Anaheim-based CKE, which also operates the Carl's Jr. and Hardee's fast-food hamburger chains, said proceeds from the cash sale should shave its debt, which once stood at a whopping $300 million, to less than $100 million.
The sale of the Taco Bueno chain, which is expected to be completed in May, is CKE's latest move to unload assets and reduce its debt load. Taco Bueno operates 125 restaurants in Texas and Oklahoma.
"With our focus on the Hardee's turnaround and debt reduction, we believe the sale of Taco Bueno at this time serves its interests as well as CKE's," Chief Executive Andrew F. Puzder said in a statement.
CKE's stock closed Wednesday at $3.02, down 10 cents, on the New York Stock Exchange.
CKE, which operates more than 3,700 quick-service restaurants, has been struggling with sagging sales and mounting debt as a result of its attempt to absorb the sprawling Hardee's chain, which it acquired in 1997.

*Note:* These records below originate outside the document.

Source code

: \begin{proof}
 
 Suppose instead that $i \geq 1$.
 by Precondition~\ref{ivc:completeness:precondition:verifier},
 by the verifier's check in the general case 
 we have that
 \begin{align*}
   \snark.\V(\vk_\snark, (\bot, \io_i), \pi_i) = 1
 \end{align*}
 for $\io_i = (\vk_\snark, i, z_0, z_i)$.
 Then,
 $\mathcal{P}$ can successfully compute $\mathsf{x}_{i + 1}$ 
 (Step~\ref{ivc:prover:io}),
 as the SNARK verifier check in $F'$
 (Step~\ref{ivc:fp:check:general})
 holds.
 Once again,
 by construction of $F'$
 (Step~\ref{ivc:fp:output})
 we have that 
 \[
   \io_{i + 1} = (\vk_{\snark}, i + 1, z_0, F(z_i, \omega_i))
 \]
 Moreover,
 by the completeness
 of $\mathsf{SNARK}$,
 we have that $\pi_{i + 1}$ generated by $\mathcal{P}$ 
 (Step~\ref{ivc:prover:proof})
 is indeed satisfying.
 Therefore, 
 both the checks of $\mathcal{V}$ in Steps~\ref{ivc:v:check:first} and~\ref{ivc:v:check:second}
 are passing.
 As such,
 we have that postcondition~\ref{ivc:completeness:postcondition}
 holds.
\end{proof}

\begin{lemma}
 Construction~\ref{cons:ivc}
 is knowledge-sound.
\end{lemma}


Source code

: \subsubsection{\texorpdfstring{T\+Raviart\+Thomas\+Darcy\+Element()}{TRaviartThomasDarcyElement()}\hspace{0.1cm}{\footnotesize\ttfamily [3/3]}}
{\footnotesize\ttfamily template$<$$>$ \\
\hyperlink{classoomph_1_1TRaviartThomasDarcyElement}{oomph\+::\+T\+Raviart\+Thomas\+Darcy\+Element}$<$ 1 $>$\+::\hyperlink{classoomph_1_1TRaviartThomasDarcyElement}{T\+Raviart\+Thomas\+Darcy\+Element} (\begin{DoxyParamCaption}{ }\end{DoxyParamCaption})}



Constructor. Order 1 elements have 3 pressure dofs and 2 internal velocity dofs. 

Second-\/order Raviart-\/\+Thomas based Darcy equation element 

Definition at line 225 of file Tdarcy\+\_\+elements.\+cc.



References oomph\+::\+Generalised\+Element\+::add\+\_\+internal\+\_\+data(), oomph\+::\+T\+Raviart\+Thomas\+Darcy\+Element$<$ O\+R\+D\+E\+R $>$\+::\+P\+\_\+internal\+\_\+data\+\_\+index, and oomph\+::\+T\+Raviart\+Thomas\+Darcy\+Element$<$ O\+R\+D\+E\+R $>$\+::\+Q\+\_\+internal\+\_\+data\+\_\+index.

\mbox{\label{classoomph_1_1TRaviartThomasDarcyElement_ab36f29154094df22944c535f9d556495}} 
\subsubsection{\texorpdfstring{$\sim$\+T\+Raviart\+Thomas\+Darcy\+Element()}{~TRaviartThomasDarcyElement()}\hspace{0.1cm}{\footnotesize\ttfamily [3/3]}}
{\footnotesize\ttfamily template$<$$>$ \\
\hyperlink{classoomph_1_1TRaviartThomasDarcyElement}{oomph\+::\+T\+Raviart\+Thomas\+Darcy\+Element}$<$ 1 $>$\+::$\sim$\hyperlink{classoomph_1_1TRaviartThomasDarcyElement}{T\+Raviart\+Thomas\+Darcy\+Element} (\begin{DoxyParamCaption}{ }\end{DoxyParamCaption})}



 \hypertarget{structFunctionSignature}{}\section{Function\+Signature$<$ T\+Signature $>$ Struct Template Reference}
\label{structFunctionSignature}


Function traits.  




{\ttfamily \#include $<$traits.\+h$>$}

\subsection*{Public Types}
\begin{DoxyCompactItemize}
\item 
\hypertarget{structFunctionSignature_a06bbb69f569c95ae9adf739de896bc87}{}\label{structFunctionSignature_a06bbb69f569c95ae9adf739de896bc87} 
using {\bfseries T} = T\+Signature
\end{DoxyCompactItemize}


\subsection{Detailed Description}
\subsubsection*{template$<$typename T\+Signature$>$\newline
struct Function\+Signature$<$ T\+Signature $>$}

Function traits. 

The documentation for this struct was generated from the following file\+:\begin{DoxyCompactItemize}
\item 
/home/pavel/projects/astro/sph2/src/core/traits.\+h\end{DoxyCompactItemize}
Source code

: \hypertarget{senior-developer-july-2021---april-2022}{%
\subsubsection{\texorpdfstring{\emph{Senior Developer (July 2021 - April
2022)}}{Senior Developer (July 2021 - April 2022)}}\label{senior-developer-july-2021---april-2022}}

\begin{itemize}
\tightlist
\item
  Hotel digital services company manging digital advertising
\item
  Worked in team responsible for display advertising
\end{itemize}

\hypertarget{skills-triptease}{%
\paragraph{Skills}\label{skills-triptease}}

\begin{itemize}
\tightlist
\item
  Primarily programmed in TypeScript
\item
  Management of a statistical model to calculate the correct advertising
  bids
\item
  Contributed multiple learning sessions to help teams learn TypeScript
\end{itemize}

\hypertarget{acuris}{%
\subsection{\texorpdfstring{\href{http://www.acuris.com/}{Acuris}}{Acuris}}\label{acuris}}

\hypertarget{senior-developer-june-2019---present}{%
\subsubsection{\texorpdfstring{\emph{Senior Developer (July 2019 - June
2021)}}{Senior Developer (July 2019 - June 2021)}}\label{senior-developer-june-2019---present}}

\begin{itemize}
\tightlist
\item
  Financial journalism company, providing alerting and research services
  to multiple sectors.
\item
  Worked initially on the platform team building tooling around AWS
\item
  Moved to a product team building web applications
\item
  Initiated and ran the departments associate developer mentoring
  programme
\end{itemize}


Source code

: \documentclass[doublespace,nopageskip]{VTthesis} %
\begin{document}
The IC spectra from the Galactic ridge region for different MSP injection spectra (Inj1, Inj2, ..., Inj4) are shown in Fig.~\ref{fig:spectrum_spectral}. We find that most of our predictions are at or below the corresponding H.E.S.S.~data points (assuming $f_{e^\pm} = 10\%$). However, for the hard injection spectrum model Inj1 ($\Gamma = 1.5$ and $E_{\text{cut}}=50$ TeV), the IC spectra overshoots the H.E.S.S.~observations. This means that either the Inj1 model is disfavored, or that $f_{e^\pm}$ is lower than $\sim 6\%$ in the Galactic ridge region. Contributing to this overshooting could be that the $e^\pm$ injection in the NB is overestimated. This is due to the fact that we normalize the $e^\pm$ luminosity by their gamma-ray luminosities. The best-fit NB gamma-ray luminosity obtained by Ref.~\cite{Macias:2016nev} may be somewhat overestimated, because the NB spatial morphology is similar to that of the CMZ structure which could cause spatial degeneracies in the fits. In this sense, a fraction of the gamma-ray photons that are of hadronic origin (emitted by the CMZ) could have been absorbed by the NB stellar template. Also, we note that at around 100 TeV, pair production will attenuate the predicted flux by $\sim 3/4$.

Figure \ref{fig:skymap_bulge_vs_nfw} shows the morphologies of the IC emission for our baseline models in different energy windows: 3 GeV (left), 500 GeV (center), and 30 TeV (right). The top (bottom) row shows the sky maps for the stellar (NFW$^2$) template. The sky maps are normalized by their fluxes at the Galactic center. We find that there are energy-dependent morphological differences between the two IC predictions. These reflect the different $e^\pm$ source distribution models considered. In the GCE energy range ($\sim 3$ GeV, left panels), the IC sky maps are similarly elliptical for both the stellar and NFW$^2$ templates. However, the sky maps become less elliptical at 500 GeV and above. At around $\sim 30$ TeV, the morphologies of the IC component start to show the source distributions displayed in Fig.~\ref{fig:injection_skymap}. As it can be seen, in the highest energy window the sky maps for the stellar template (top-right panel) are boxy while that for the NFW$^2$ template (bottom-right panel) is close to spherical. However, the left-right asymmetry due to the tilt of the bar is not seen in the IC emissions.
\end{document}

Executives have said that Hardee's posed a bigger-than-anticipated challenge for the company because many of the restaurants were poorly run and needed costly remodeling.
To right itself, the company last year began selling Hardee's and Carl's Jr. restaurants, shifting more company-owned stores to franchisees. In the last 18 months, CKE has sold about $175 million worth of assets to pay down bank debt, Senior Vice President Loren Pannier said Wednesday.
CKE would like to sell more Hardee's restaurants, trimming its company-owned units to 600 to 800 eateries, from the more than 900 it now owns, Pannier said.
In all, there are 2,660 Hardee's restaurants in 37 states and 11 foreign countries. CKE also operates 977 Carl's Jr. restaurants in 13 Western states and Mexico.
The company has been trying to boost Hardee's sales by improving restaurant service and cleanliness.
But the remodeling has hurt CKE's bottom line. In December, the company posted a larger-than-expected operating loss of $7.4 million, or 15 cents a share, for the fiscal third quarter. Analysts had anticipated a loss of about 9 cents a share. CKE cited lower sales and high costs at Hardee's. Hal Sieling, a restaurant industry consultant in Carlsbad, said Hardee's remains "a colossal problem" for the company.
The Taco Bueno sale "is a small piece in the puzzle," he said. "This is nothing compared to getting Hardee's straightened around."
Jacobson Partners holds interests in companies in a variety of industries, including health care and manufacturing, as well as restaurants.